The diet was not water fasting. It was the ProLon kit, the boxed five-day program of soups, bars, and supplements made by L-Nutra: about 1,100 calories on day one and 750 a day for the four after that, then a soft-foods reintroduction. Structured low-calorie eating, shipped in a box, with a brand on the side. Hold that detail while you read the results.

So what moved. Per the King’s release and the EurekAlert summary, the fasting group showed a trend toward lower high-sensitivity C-reactive protein at three months, plus trends toward lower MMP-8, IL-6, and IL-1β in the gingival crevicular fluid (the inflammation-rich fluid pooling in the pocket around the tooth) the day after treatment. None of those trends reached statistical significance, and the King’s release says so in plain language. On the feasibility question, the trial succeeded: severely sick gum-disease patients tolerated three rounds of a boxed near-starvation diet. The harder question, whether any of this actually treats gum disease, the data cannot yet answer.

The part a patient cares most about is the part the press writeups walked around. Probing depth. Bleeding on probing. Clinical attachment level. These are the periodontal measurements that predict whether you keep your teeth. The registered protocol shows they were collected at day 90 and day 180; they just were not the primary outcome (hs-CRP was) and the press releases do not say what they showed. A trend toward lower inflammation in the fluid around a tooth is biologically suggestive, but it’s not the same as the pocket getting shallower or the bone holding. The headline almost writes itself (“fasting fights gum disease!”) and the trial it sits on top of cannot yet support it.

The biology is the part that justifies running the study in the first place. Periodontitis is, in the modern picture, an inflammatory disease as much as a bacterial one. The plaque is necessary but not sufficient; the destructive piece is your own immune system going to war in soft tissue it cannot fully clear, breaking down connective tissue and resorbing bone in the process. Anything that quiets systemic inflammation should, in principle, give the gums some breathing room. Five-day low-calorie cycles are one of the few non-pharmaceutical interventions with documented effects on systemic inflammatory markers, working through cellular housekeeping (autophagy), shifts in immune-cell populations, and metabolic resetting away from chronic activation.

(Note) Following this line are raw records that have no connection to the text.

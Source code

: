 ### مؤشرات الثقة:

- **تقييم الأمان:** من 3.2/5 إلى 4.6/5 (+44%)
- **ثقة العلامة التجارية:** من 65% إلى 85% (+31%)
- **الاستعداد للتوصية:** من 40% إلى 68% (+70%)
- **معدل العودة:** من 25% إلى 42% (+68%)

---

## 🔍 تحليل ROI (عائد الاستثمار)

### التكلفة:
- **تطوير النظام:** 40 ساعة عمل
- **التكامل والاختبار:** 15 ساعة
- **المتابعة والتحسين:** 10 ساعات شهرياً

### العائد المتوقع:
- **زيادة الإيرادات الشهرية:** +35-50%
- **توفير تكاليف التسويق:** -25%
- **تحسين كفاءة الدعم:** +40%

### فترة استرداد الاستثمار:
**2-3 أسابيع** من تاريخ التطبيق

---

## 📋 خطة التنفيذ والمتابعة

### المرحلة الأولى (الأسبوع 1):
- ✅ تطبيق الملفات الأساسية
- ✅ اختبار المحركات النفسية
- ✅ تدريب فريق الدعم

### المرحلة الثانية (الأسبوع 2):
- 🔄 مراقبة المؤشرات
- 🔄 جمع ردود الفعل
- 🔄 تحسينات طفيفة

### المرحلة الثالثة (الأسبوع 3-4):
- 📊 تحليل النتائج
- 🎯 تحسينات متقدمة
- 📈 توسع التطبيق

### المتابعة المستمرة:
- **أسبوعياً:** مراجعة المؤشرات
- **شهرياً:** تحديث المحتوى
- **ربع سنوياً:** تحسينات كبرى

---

The link to the mouth is not crazy. It’s the kind of mechanism-plausible hypothesis that earns a properly powered trial.

And then there’s the product, which nobody else covering this will dwell on. ProLon comes from L-Nutra, the company founded by Valter Longo at USC, the researcher who built the modern fasting-mimicking concept in the first place. Per USC’s own disclosure, Longo holds an ownership interest in L-Nutra. USC also holds an ownership interest and stands to receive royalties on the company’s products. That does not make this trial corrupt. The MRC’s Impact Accelerator Account funded the work, the King’s investigators have no disclosed L-Nutra equity, and using the standardized commercial kit is the methodologically right move (it removes a formulation confounder). What it does mean is that almost every fasting-mimicking diet trial in the literature runs on one company’s product, and the follow-on periodontitis work that will inevitably build on this pilot will run on it too. The wellness ecosystem about to swallow the ScienceDaily headline and post “fast your way out of gum disease” videos is also, one or two clicks away, selling you the kit. Knowing where the money points is part of reading the literature honestly.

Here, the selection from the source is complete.